Daun
dan pelepah kelapa sawit
Daun
dan pelepah kelapa sawit merupakan salah satu bahan pakan ternak yang memiliki
potensi yang cukup tinggi, akan tetapi kedua bahan pakan tersebut belum
dimanfaatkan secara optimal oleh peternakan sapi. Produksi daun/pelepah dapat
mencapai 10,5 ton pelepah kering/ha/tahun. Kandungan protein kasar pada kedua
bahan pakan tersebut masing-masingnya mencapai 15% BK (daun) dan 2 – 4% BK
(pelepah) (MATHIUS, 2003). Sementara itu, campuran kedua bahan pakan tersebut
dapat meningkatkan kandungan protein menjadi 4,8%. ISHIDA dan HASAN (1997)
melaporkan bahwa pelepah kelapa sawit mengandung protein kasar 1,9% BK; lemak
0,5% BK; dan lignin 17,4% BK, sedangkan daun mengandung protein kasar 14,8% BK;
lemak 3,2% BK; dan lignin 27,6% BK. Hasil analisis ini menunjukkan bahwa kedua
bahan pakan tersebut mengandung lignin yang sangat tinggi dibandingkan dengan
jerami padi yang hanya mengandung 13% BK. Tingginya kadar lignin di dalam pakan
akan mengakibatkan rendahnya palatibilitas, nilai gizi dan daya cerna terhadap
pakan (WINUGROHO dan MARIATI, 1999).Perlakuan pelepah/daun kelapa sawit dengan
penambahan 8% NaOH dapat meningkatkan kecernaan bahan kering serat perasan dari
43,2 menjadi 58% (MATHIUS, 2003).

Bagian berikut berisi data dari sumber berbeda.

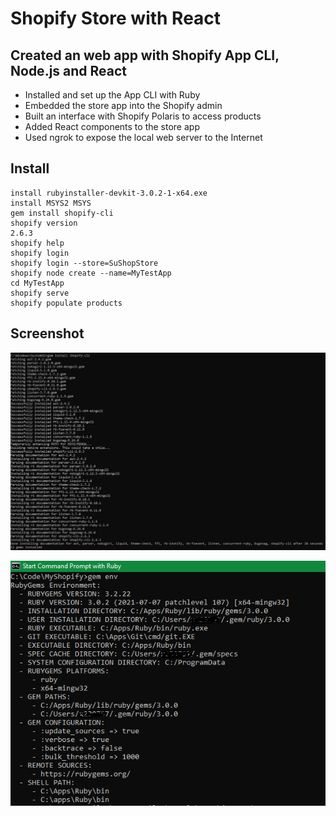 # Shopify Store with React

## Created an web app with Shopify App CLI, Node.js and React

- Installed and set up the App CLI with Ruby
- Embedded the store app into the Shopify admin
- Built an interface with Shopify Polaris to access products
- Added React components to the store app
- Used ngrok to expose the local web server to the Internet

## Install

```
install rubyinstaller-devkit-3.0.2-1-x64.exe
install MSYS2 MSYS
gem install shopify-cli
shopify version
2.6.3
shopify help
shopify login
shopify login --store=SuShopStore
shopify node create --name=MyTestApp
cd MyTestApp
shopify serve
shopify populate products
```

## Screenshot

![01_gem_install_shopify-cli.png](images/01_gem_install_shopify-cli.png)

![02_ruby_ver.png](images/02_ruby_ver.png)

Sementaraitu, nilai nutrisi pelepah sawit
dapat ditingkatkan melalui amoniasi, penambahan molases, perlakuan alkali,
pembuatan silase/pelet, perlakuan dengan tekanan uap yang tinggi dan secara
enzimatis (WAN ZAHARI et al., 2003). Pemberian pakan daun kelapa sawit
kepada sapi jantan dapat meningkatkan bobot badan sebesar 930 g/ekor/hari
(MATHIUS, 2003).
Lumpur sawit dan
bungkil inti sawit
Lumpur
sawit dan bungkil inti sawit adalah hasil ikutan dari pengolahan minyak kelapa
sawit. Dalam proses pengolahan minyak kelapa sawit dapat diperoleh rendemen
sebesar 4 – 6% lumpur sawit dan 45% bungkil inti sawit dari tandan buah segar.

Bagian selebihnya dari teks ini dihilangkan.